“Reggio è casa nostra, questa maglia ce l’abbiamo sulla pelle. Prima voglio dare una mano per raggiungere questa impresa, poi smetto di giocare“. Così Emanuele Belardi, nella conferenza stampa che sanciva ufficialmente il suo ritorno in riva allo Stretto. Accanto a lui, un altro “figlio dei colori amaranto”, ovvero Bruno Cirillo. Un atto d’amore incondizionato, la voglia di rimettersi in gioco in un momento in cui tutto sembrava ai limiti dell’impossibile.  Più tardi, a Belardi e Cirillo si aggiungeranno Salvatore Aronica, anch’esso di ritorno, e David Di Michele, rimasto fuori rosa per qualche mese dopo una rottura con la società che sembrava insanabile. Si compone così uno zoccolo duro che mancava da tempo, la vecchia guardia che ha il compito di guidare i tanti ragazzini presenti in rosa ed evitare a Reggio Calabria l’umiliazione del calcio dilettantistico.
Quella di Belardi tuttavia, è la storia che oggi merita di essere evidenziata più di tutte. Perché se gli altri tre “senatori” potremmo ancora rivederli in campo, magari per un altro anno ancora, Emanuele ieri ha giocato davvero l’ultima partita di una carriera lunga ed importante. Lo ha fatto con la sua Reggina, con addosso una maglia che gli apparterrà per sempre. No, non è stato un percorso facile. Tutt’altro. Qualche problema fisico, gli alti e bassi in campo, le difficoltà di un club che ha lottato con le unghie e con i denti per rimanere in vita. Fino all’ultimo, fino a quando il destino mette i colori amaranto faccia a faccia con quelli giallorossi. Si va ai playout, è Reggio contro Messina, è il derby che vale tanto, che vale tutto.

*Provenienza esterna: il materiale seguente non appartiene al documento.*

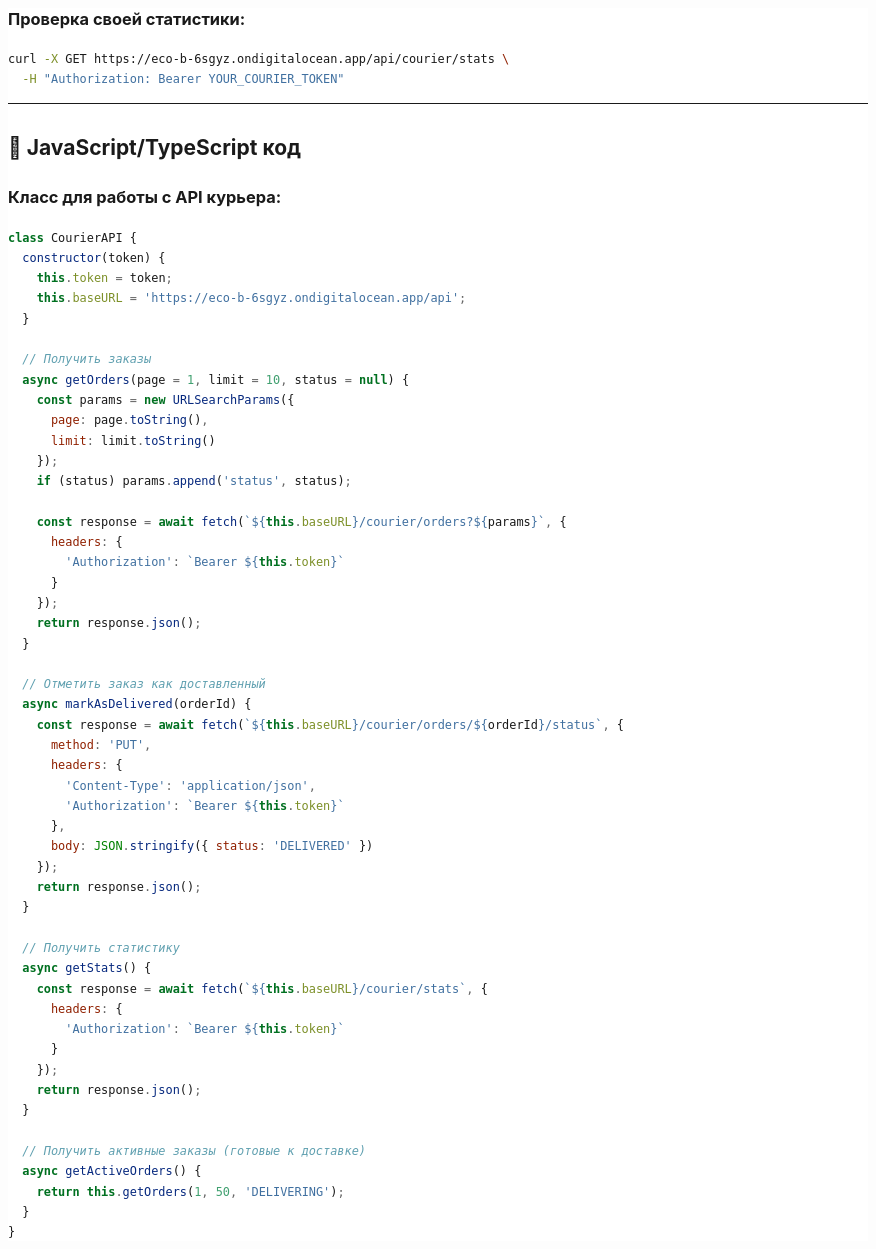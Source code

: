 ### Проверка своей статистики:
```bash
curl -X GET https://eco-b-6sgyz.ondigitalocean.app/api/courier/stats \
  -H "Authorization: Bearer YOUR_COURIER_TOKEN"
```

---

## 🔧 JavaScript/TypeScript код

### Класс для работы с API курьера:
```javascript
class CourierAPI {
  constructor(token) {
    this.token = token;
    this.baseURL = 'https://eco-b-6sgyz.ondigitalocean.app/api';
  }

  // Получить заказы
  async getOrders(page = 1, limit = 10, status = null) {
    const params = new URLSearchParams({ 
      page: page.toString(), 
      limit: limit.toString() 
    });
    if (status) params.append('status', status);
    
    const response = await fetch(`${this.baseURL}/courier/orders?${params}`, {
      headers: {
        'Authorization': `Bearer ${this.token}`
      }
    });
    return response.json();
  }

  // Отметить заказ как доставленный
  async markAsDelivered(orderId) {
    const response = await fetch(`${this.baseURL}/courier/orders/${orderId}/status`, {
      method: 'PUT',
      headers: {
        'Content-Type': 'application/json',
        'Authorization': `Bearer ${this.token}`
      },
      body: JSON.stringify({ status: 'DELIVERED' })
    });
    return response.json();
  }

  // Получить статистику
  async getStats() {
    const response = await fetch(`${this.baseURL}/courier/stats`, {
      headers: {
        'Authorization': `Bearer ${this.token}`
      }
    });
    return response.json();
  }

  // Получить активные заказы (готовые к доставке)
  async getActiveOrders() {
    return this.getOrders(1, 50, 'DELIVERING');
  }
}

```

30 maggio 2015, gara due. Alla fine mancano poco meno di 10 minuti, gli amaranto sono in inferiorità numerica ma stanno comunque riuscendo a neutralizzare qualsiasi attacco dei padroni di casa. Emanuele è nello stadio dove a fine gennaio fu costretto per ben 4 volte a prendere il pallone dal fondo della rete. Era la partita del suo ritorno in amaranto, un ritorno da incubo. Emanuele stavolta è sotto la curva messinese, e dall’inizio della ripresa vicino quella porta sta arrivando di tutto. Si gioca in una bolgia, essere solo calciatori non serve. Bisogna essere uomini. Mancano poco più di 10 minuti, dicevamo….Il pallone finisce sui piedi di Orlando, lo stesso che all’andata gelò il Granillo e regalò il derby al Messina. Lo stesso che era riuscito a trafiggerlo anche il 25 gennaio. L’attaccante peloritano, per la prima volta, riesce a superare la morsa della difesa avversaria: si gira e calcia in modo quasi perfetto, la storia dei playout sta per cambiare.
Un secondo, che vede 7.000 messinesi cominciare ad alzare le braccia al cielo. Un secondo, che ferma il cuore dei tifosi amaranto. Un secondo, prima che Emanuele Belardi voli alla sua destra, e tolga dalla sua porta quel pallone che sembrava scrivere la parola fine per la sua Reggina. Come al San Siro di Milano, quando un certo Andrij Shevchenko si vide respingere il calcio di rigore da un ragazzino all’esordio in A. Come all’Atleti Azzurri di Bergamo, quando quel ragazzino, adesso diventato uomo, sul punteggio di 1-1 disse di no a Davor Vugrinec, che aveva calciato da mezzo metro convinto di segnare la rete che avrebbe salvato l’Atalanta a discapito della Reggina. Come in tante altre battaglie colorate d’amaranto…
 Una parata capolavoro, il prologo al gol di Balistreri ed alla festa finale. Si, era giusto che finisse così. Era giusto che Emanuele Belardi, reggino d’adozione, finisse la carriera esultando con i suoi compagni, sotto i suoi tifosi,  con quella maglia addosso. Dopo aver regalato un intervento che vale quanto un gol. Un volo, un altro volo, l’ultimo. Nessuno dimenticherà mai quella parata, ma soprattutto, nessuno dimenticherà mai quell’atto d’amore compiuto a gennaio, quando una squadra che pareva derelitta si trovava all’ultimo posto, dopo  7 sconfitte di fila. GRAZIE INFINITE PORTIERONE.